----- Forwarded message from Matthew Byng-Maddick <mbm colondot.net> -----

Date: Tue, 16 Dec 2003 11:11:12 +0000
From: Matthew Byng-Maddick <mbm colondot.net>
Subject: Development Methodologies for Obfuscated Code
To: "London.pm list" <london.pm london.pm.org>
User-Agent: Mutt/1.4.1i

During the rather interesting london.java/london.pm crossover meet
(interesting for me because I met someone I went to school with who I
hadn't seen in about 3 years), I showed a Simon (of the "*mumble* Dick
Dastardly *mumble* hehehe" variety) the cam.pm snowman/hangman code. I
was showing some of my working files (which I kept), and he said that
he thought it might possibly interest some of you if I explained what
I did and how the code fits together. It probably won't, but I'll post
it anyway.
(The original cam.pm message was:
  http://cam.pm.org/archive/2003-December/001079.html,
 and last year, I actually ran a competition:
  http://cam.pm.org/archive/2002-December/000953.html)

So, like all good programmers, I started out with a problem to solve.
OK, I don't have a problem, my problem is "find an interesting problem
and write some code to solve it". OK. So, I had an idea for something
involving a snowman (well, it's nearly christmas, and last year's effort
was a snowscape, so...). I started off, then by drawing out some ASCII
art (not particularly good, but anyway).

                 _____
                |     |
              __|_____|__
               /       \
              |  o   o  |
               \   o   /
               ,`-----'.
         _\|  '    o    `  |/_
           \/             \/
           |       o       |
           |               |
            \      o      /
              .         ,
     -----------------------------

So, I started figuring out what I could do with this, and hit upon the
idea of doing a hangman-alike. You draw the body, then the head, then
arms (one at a time) then hat, then buttons, and finally face. The
first challenge in all of these kinds of program is how to represent
the data. I've got two problems here, on the one hand, I need to draw
various characters at various points, but I also need to only draw them
after a number of bad guesses. If I can't draw the character (not enough
bad guesses, I must draw a space.

So we have a sparse matrix, with bad guesses on one side, and characters
on the other.

        | - _ | \ / ` ' , . o
      --+--------------------
      0 | *                     (ground)
      1 | *   * * * * * * *     (body)
      2 |   * * * * * *         (head)
      3 |   * * *               (left arm)
      4 |   * *   *             (right arm)
      5 |   * *                 (hat)
      6 |                   *   (buttons)
      7 |                   *   (face)

The asterisks represent a point in the matrix where we need a character.
Counting them, there are 25. This is a useful number, as it allows us to
use the alphabet to encode. Initially, I decided on missing out "o" to
stop myself confusing it with the character I needed. It turned out that
I didn't need to, but that's the way the data stayed.

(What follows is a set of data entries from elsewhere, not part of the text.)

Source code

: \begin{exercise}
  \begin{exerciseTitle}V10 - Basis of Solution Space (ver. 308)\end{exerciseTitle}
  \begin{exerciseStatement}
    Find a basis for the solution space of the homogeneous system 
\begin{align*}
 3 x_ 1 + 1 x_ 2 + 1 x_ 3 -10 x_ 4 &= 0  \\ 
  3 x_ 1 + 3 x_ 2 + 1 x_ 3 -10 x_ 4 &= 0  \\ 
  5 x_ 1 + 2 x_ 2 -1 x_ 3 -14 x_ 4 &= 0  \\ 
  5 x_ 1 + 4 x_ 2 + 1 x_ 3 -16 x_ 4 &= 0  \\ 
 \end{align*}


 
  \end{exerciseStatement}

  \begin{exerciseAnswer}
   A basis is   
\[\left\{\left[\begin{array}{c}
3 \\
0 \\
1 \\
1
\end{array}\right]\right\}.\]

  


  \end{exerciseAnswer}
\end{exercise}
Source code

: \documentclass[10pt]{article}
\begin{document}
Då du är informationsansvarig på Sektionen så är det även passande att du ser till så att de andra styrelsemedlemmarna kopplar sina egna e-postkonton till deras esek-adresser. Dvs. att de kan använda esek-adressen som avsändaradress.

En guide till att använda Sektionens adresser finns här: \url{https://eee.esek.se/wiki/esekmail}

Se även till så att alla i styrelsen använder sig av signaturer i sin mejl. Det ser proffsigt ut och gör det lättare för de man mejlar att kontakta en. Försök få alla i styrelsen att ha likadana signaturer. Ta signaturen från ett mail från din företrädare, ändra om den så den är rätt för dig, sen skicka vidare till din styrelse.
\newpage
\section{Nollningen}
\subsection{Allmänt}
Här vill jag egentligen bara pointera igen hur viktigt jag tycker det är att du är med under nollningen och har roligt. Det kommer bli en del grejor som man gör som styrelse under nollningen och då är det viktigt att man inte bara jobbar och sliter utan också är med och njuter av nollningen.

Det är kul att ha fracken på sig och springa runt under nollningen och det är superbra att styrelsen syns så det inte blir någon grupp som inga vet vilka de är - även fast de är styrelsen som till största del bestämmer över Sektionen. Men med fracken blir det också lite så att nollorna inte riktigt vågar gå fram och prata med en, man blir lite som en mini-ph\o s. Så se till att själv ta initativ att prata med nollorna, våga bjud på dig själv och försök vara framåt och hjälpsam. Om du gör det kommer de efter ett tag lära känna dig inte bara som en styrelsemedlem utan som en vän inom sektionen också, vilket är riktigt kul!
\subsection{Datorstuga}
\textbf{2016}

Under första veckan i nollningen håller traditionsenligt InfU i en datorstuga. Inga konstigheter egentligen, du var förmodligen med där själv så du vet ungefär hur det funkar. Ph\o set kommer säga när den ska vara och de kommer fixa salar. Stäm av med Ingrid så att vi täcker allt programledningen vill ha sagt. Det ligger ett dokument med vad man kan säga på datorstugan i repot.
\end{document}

        | - _ | \ / ` ' , . o
      --+--------------------
      0 | a                     (ground)
      1 | b   c d e f g h i     (body)
      2 |   j k l m n p         (head)
      3 |   q r s               (left arm)
      4 |   t u   v             (right arm)
      5 |   w x                 (hat)
      6 |                   y   (buttons)
      7 |                   z   (face)

So, we now have a table with an encoding, and we can now draw out our
snowman in all his glory.

                 wwwww
                x     x
              wwxjjjjjxww
               m       l
              k  z   z  k
               l   z   m
               hnbbbbbpi
         qsr  g    y    f  uvt
           se             dv
           c       y       c
           c               c
            d      y      e
              i         h
     aaaaaaaaaaaaaaaaaaaaaaaaaaaaa

Doesn't look much like the original. Also note that at this point, no
code has yet been written, we've only dealt with trying to encode our
data (the most interesting problem of the program). We now need our
matrix in a more useful form, so let's re-write it:

     a      0   -
     b-i    1   -|\/`',.
     j-p    2   _|\/`:'
     q-s    3   _|\
     t-v    4   _|/
     w-x    5   _|
     y      6   o
     z      7   o

Note the ":". This is for the missed-out "o". Now we can start writing
some code.

| # data coding
| @a=("-", "-|\\/`',.", "_|\\/`:'", "_|\\", "_|/", "_|", "o", "o");
|
| # x is the character, and l is the level
| # this function returns the character or a space if the level is
| # not sufficiently high.
| sub char {
|     $x=ord(shift());
|     $l=shift();
|
|     $x -= ord("a");
|     $l++;
|
|     # loop over each of the coding strings
|     for(@a) {
|         # if we have had enough bad guesses
|         if($l--) {
|             # if our position is longer than this coding
|             if($x >= ($r=length($_))) {
|                 # skip over this coding
|                 $x -= $r;
|                 # and go to the next
|                 next;
|             }
|             # else return the character from the right
|             # position in the coding
|             return substr($_, $x-$r, 1);
|         }
|         # level isn't high enough, so print a space
|         return " ";
|     }
| }

The first bit is fine, the second will need tightening up. Let's make
it shorter:

| sub c{$x=ord(shift())-97;$l=shift()+1;
| for(@a){if($l--){$x-=$r,next if($x>=($r
| =y///c));return(substr($_,$x-$r,1))}
| return(chr(32))}}

This latter will be easier to pour into our shape later.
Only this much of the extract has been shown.